• _What to produce_:
Please return only the lines from the one holding "It says that a dimensionally homogeneous" through the one holding "express the relation assumed in", exactly as they appear in the records below, both ends included.

• _Material supplied_:
Segment Open

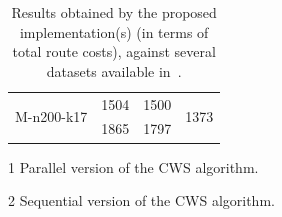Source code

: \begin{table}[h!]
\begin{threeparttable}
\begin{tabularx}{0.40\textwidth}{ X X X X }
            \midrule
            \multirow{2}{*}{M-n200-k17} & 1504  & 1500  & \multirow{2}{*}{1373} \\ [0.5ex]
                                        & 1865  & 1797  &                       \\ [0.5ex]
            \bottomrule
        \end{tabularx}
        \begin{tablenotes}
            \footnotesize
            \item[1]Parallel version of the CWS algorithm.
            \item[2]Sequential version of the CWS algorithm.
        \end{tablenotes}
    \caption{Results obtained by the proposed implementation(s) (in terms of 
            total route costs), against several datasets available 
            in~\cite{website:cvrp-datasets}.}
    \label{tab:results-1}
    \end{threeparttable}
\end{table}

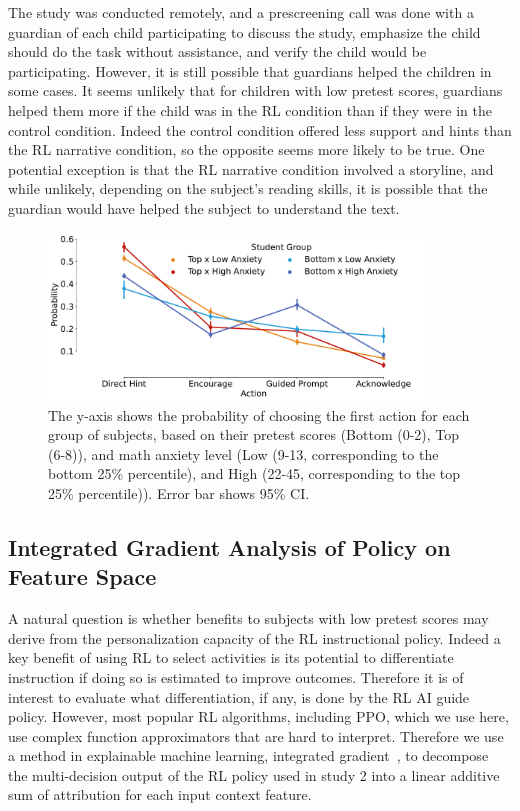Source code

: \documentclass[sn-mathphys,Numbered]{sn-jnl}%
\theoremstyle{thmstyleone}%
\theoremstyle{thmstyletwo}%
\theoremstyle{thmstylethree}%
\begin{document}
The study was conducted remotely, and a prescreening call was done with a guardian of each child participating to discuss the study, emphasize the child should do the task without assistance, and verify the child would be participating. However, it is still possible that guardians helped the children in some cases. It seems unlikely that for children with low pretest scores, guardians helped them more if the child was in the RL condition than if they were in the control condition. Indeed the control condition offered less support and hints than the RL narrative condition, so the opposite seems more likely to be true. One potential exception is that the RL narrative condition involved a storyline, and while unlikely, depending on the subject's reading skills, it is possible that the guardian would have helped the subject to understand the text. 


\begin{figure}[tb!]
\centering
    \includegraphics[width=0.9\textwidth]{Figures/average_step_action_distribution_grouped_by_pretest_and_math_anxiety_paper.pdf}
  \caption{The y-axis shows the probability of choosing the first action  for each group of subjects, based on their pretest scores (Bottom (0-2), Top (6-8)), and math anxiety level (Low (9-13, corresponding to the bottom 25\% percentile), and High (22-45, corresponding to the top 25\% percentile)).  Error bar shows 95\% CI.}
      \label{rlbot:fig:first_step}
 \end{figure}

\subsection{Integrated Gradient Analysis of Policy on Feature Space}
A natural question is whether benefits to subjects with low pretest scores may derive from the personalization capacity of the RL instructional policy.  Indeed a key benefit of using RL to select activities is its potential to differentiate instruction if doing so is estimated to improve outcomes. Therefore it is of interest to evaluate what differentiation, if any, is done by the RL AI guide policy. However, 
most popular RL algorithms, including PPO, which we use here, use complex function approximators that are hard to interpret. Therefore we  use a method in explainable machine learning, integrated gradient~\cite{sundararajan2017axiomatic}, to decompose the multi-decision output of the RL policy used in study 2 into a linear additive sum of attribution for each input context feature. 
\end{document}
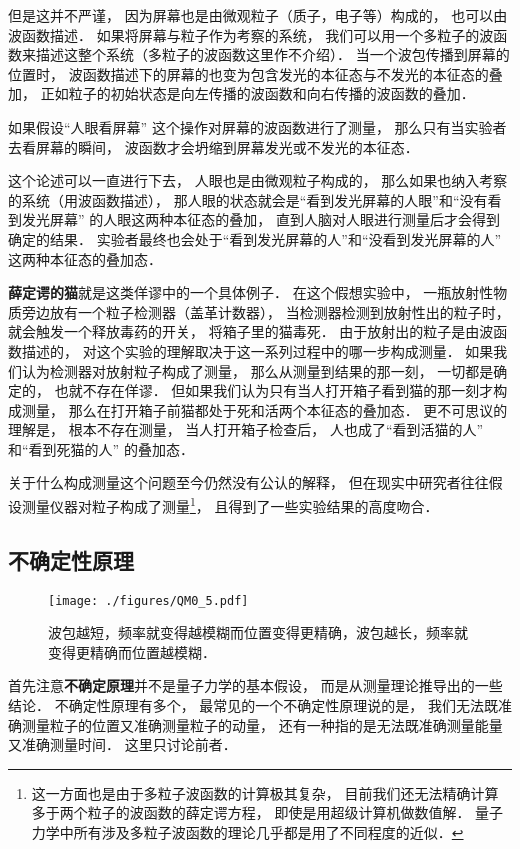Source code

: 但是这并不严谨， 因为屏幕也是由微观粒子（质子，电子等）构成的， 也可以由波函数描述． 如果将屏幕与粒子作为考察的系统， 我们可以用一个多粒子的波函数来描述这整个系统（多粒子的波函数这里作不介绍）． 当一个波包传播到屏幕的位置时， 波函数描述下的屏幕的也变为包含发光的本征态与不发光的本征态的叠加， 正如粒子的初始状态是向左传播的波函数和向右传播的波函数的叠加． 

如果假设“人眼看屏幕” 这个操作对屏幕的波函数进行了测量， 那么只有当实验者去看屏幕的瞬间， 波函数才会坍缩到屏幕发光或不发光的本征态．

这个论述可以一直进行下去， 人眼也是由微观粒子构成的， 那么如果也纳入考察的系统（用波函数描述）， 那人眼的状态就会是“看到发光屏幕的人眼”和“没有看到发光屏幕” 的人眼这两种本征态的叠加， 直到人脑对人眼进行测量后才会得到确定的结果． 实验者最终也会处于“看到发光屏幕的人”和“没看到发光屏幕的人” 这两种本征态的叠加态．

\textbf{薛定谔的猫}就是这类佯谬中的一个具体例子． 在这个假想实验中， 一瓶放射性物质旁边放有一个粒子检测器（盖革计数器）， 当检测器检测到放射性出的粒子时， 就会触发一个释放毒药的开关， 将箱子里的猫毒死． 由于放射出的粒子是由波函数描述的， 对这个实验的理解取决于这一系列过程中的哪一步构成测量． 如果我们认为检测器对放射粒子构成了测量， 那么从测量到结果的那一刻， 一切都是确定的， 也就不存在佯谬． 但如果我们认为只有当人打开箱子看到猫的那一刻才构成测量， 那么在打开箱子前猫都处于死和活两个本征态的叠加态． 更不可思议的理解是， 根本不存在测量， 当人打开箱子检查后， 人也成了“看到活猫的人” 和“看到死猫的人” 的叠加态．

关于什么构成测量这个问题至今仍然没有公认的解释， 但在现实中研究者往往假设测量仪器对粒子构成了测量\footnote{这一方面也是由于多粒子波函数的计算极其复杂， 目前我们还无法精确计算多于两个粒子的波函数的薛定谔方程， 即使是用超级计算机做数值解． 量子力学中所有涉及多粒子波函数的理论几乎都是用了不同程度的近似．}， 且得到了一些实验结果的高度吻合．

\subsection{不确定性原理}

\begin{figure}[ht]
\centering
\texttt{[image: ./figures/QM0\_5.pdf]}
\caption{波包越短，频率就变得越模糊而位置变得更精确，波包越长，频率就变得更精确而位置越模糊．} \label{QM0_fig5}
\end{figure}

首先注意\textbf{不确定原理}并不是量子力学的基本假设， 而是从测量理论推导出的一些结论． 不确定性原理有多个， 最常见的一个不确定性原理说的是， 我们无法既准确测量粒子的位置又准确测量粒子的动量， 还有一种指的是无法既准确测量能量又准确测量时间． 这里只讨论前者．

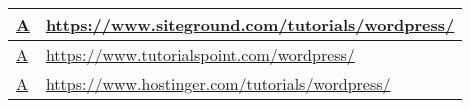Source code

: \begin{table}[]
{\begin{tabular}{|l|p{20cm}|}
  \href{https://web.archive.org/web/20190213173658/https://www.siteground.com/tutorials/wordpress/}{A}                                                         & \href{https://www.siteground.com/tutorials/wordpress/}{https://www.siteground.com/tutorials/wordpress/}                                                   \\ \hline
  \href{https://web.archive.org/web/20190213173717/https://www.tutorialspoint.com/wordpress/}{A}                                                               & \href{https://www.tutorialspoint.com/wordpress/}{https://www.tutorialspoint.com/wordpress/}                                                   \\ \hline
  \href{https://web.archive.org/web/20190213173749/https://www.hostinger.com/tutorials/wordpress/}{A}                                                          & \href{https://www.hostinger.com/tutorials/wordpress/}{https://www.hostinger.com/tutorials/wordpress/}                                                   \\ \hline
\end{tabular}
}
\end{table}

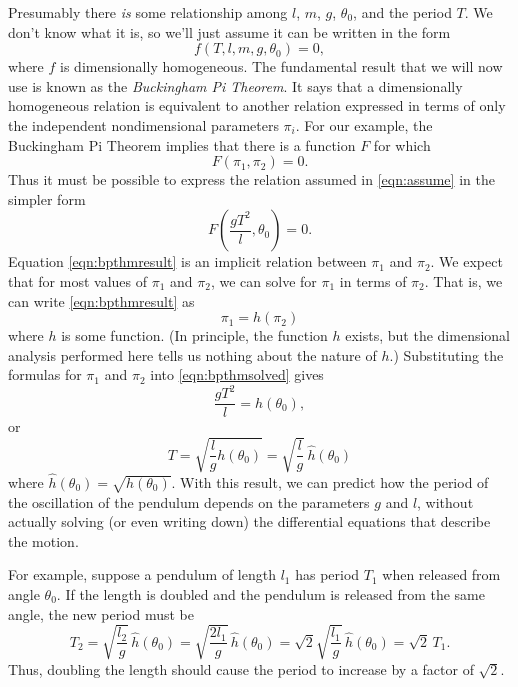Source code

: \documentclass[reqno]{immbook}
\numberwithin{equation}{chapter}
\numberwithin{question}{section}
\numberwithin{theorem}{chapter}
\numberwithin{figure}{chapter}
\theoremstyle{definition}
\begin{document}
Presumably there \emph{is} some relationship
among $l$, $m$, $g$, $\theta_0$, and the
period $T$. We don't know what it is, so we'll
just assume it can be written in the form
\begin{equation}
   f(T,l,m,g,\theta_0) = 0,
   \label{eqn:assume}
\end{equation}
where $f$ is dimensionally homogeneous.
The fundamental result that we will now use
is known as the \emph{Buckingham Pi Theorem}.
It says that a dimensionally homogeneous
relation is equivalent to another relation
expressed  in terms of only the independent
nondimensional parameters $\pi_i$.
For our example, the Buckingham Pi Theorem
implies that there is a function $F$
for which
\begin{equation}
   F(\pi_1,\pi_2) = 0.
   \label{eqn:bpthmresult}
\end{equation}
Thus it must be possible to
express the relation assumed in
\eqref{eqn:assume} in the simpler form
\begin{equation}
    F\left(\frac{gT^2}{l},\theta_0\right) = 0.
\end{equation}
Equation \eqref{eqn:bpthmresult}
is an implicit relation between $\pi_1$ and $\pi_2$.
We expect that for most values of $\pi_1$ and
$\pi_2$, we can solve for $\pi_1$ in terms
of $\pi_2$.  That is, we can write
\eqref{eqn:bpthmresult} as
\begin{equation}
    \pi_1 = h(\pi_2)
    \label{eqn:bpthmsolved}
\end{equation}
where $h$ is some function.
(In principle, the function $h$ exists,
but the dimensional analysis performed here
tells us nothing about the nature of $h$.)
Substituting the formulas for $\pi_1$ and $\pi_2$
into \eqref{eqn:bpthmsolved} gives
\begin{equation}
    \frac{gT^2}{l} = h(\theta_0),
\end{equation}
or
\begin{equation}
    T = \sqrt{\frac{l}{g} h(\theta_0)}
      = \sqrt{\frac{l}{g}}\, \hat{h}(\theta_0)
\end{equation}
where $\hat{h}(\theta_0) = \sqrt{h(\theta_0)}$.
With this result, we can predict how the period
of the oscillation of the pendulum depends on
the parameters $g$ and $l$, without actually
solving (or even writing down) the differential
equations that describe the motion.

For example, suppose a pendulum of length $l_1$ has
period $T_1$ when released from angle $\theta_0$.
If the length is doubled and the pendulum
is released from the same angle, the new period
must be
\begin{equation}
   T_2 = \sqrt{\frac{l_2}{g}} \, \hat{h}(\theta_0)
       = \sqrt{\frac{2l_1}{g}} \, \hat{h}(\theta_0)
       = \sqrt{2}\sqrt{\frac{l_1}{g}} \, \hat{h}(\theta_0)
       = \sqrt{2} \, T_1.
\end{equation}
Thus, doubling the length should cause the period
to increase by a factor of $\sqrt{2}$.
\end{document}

Segment Closed

• _Answer_:
It says that a dimensionally homogeneous
relation is equivalent to another relation
expressed  in terms of only the independent
nondimensional parameters $\pi_i$.
For our example, the Buckingham Pi Theorem
implies that there is a function $F$
for which
\begin{equation}
   F(\pi_1,\pi_2) = 0.
   \label{eqn:bpthmresult}
\end{equation}
Thus it must be possible to
express the relation assumed in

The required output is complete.